**INSTRUCTIONS FOR THE TASK**
Among the entries below, how many lines have the word "Actualizar"? Answer only with the number.

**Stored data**
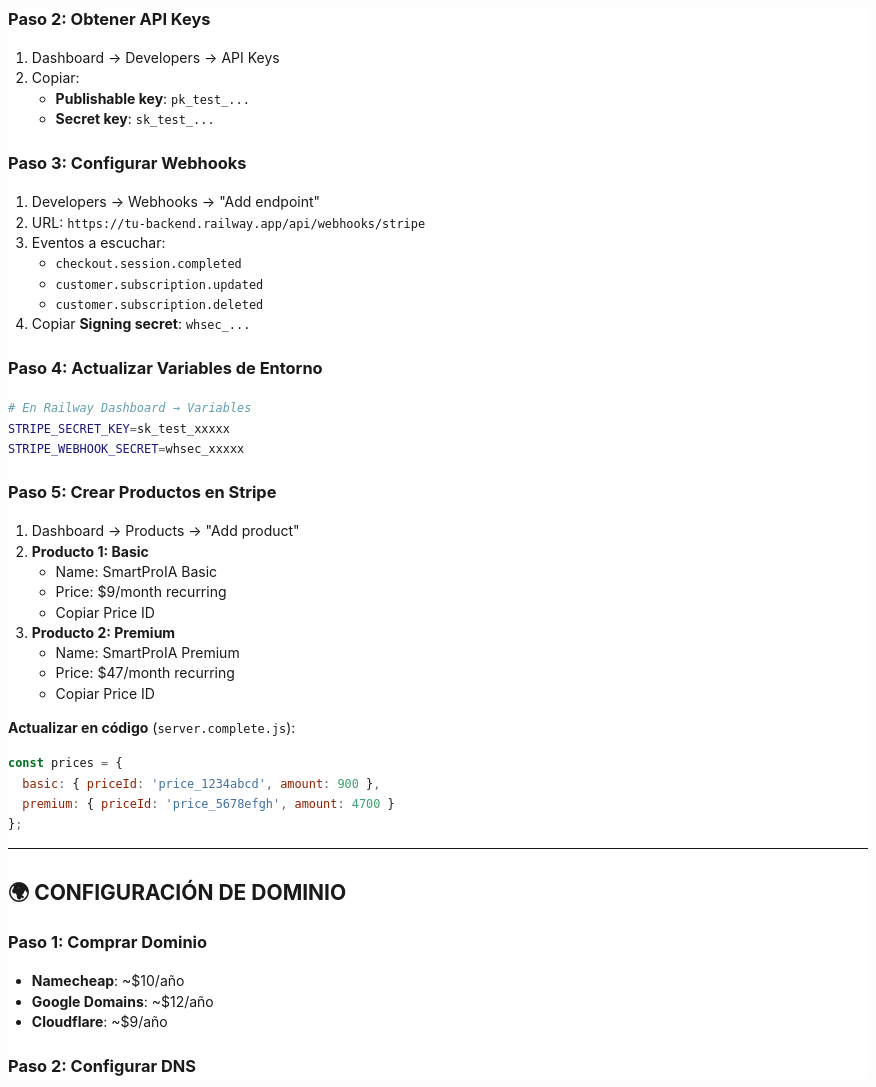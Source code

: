### Paso 2: Obtener API Keys
1. Dashboard → Developers → API Keys
2. Copiar:
   - **Publishable key**: `pk_test_...`
   - **Secret key**: `sk_test_...`

### Paso 3: Configurar Webhooks
1. Developers → Webhooks → "Add endpoint"
2. URL: `https://tu-backend.railway.app/api/webhooks/stripe`
3. Eventos a escuchar:
   - `checkout.session.completed`
   - `customer.subscription.updated`
   - `customer.subscription.deleted`
4. Copiar **Signing secret**: `whsec_...`

### Paso 4: Actualizar Variables de Entorno
```bash
# En Railway Dashboard → Variables
STRIPE_SECRET_KEY=sk_test_xxxxx
STRIPE_WEBHOOK_SECRET=whsec_xxxxx
```

### Paso 5: Crear Productos en Stripe
1. Dashboard → Products → "Add product"
2. **Producto 1: Basic**
   - Name: SmartProIA Basic
   - Price: $9/month recurring
   - Copiar Price ID
3. **Producto 2: Premium**
   - Name: SmartProIA Premium
   - Price: $47/month recurring
   - Copiar Price ID

**Actualizar en código** (`server.complete.js`):
```javascript
const prices = {
  basic: { priceId: 'price_1234abcd', amount: 900 },
  premium: { priceId: 'price_5678efgh', amount: 4700 }
};
```

---

## 🌍 CONFIGURACIÓN DE DOMINIO

### Paso 1: Comprar Dominio
- **Namecheap**: ~$10/año
- **Google Domains**: ~$12/año
- **Cloudflare**: ~$9/año

### Paso 2: Configurar DNS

**SOLVED EXERCISE**
2